START EXERCISE INPUT

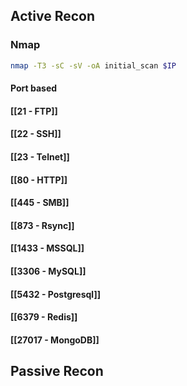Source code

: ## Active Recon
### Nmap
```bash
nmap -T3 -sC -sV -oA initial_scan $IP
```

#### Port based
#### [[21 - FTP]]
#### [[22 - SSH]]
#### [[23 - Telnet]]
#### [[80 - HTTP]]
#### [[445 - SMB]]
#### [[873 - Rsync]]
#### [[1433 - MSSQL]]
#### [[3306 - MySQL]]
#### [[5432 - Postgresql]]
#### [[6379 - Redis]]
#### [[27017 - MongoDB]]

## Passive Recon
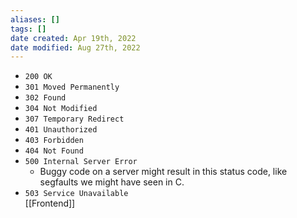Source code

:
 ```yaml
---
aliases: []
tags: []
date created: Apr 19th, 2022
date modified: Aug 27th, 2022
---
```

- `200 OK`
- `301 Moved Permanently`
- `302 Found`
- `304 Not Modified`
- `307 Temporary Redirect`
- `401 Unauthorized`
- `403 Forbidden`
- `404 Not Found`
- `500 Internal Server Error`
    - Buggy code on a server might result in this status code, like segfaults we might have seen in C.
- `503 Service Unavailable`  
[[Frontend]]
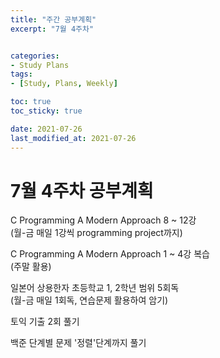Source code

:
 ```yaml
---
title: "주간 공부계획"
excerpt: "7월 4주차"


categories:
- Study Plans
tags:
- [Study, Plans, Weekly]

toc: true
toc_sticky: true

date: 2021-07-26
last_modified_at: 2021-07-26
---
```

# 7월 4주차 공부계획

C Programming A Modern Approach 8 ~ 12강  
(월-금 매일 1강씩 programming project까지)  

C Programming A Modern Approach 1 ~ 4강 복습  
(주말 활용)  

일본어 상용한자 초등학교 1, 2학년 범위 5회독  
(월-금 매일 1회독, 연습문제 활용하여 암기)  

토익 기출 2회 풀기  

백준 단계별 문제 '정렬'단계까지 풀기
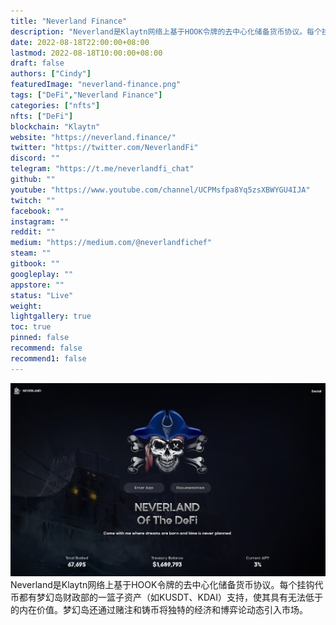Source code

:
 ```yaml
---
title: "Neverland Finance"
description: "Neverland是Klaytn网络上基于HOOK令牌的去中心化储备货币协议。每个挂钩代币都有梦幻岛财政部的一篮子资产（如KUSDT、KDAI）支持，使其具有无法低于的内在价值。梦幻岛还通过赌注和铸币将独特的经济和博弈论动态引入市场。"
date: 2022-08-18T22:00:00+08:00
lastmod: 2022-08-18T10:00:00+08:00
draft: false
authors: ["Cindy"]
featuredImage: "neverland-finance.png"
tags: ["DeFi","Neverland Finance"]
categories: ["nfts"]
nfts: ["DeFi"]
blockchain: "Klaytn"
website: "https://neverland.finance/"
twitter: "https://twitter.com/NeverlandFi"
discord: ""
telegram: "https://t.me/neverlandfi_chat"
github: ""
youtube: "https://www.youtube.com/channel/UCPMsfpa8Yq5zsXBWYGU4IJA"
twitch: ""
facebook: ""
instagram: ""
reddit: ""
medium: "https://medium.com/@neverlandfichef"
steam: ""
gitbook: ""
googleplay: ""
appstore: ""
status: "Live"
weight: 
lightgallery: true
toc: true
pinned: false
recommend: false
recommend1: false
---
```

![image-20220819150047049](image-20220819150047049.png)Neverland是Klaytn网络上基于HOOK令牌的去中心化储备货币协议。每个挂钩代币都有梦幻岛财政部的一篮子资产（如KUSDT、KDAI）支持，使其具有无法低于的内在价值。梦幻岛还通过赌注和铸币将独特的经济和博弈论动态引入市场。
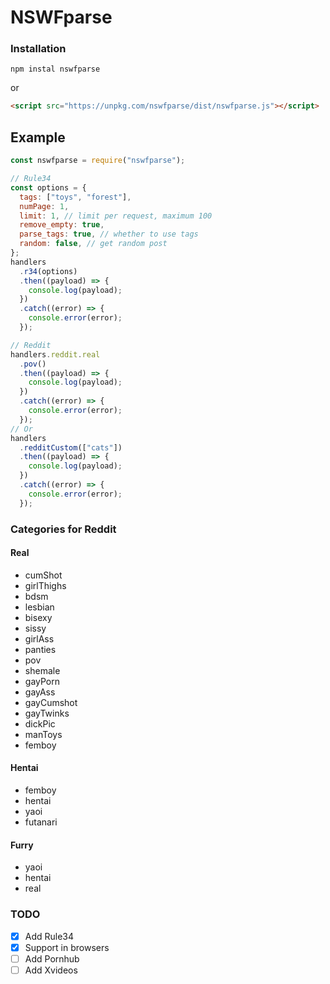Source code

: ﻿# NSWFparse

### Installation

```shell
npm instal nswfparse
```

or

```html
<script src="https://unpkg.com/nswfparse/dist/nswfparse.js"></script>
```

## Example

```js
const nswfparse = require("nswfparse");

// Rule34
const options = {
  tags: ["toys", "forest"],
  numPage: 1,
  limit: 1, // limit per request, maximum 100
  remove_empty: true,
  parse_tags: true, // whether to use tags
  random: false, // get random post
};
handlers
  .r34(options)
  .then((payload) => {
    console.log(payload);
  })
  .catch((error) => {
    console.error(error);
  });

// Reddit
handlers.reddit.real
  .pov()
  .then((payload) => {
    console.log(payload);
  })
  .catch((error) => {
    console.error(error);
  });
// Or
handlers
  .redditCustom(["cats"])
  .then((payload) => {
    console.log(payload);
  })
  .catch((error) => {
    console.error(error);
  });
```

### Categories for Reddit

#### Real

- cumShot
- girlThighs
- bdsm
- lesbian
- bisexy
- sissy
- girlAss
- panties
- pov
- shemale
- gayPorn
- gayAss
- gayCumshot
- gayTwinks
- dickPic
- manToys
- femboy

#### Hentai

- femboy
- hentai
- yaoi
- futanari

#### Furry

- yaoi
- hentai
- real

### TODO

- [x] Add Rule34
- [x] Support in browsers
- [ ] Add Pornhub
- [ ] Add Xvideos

END EXERCISE INPUT

■ WHAT YOU WILL DO ■
Search the data above for the string "如KUSDT". Report every line where it is found.

■ RESULT ■
description: "Neverland是Klaytn网络上基于HOOK令牌的去中心化储备货币协议。每个挂钩代币都有梦幻岛财政部的一篮子资产（如KUSDT、KDAI）支持，使其具有无法低于的内在价值。梦幻岛还通过赌注和铸币将独特的经济和博弈论动态引入市场。"
![image-20220819150047049](image-20220819150047049.png)Neverland是Klaytn网络上基于HOOK令牌的去中心化储备货币协议。每个挂钩代币都有梦幻岛财政部的一篮子资产（如KUSDT、KDAI）支持，使其具有无法低于的内在价值。梦幻岛还通过赌注和铸币将独特的经济和博弈论动态引入市场。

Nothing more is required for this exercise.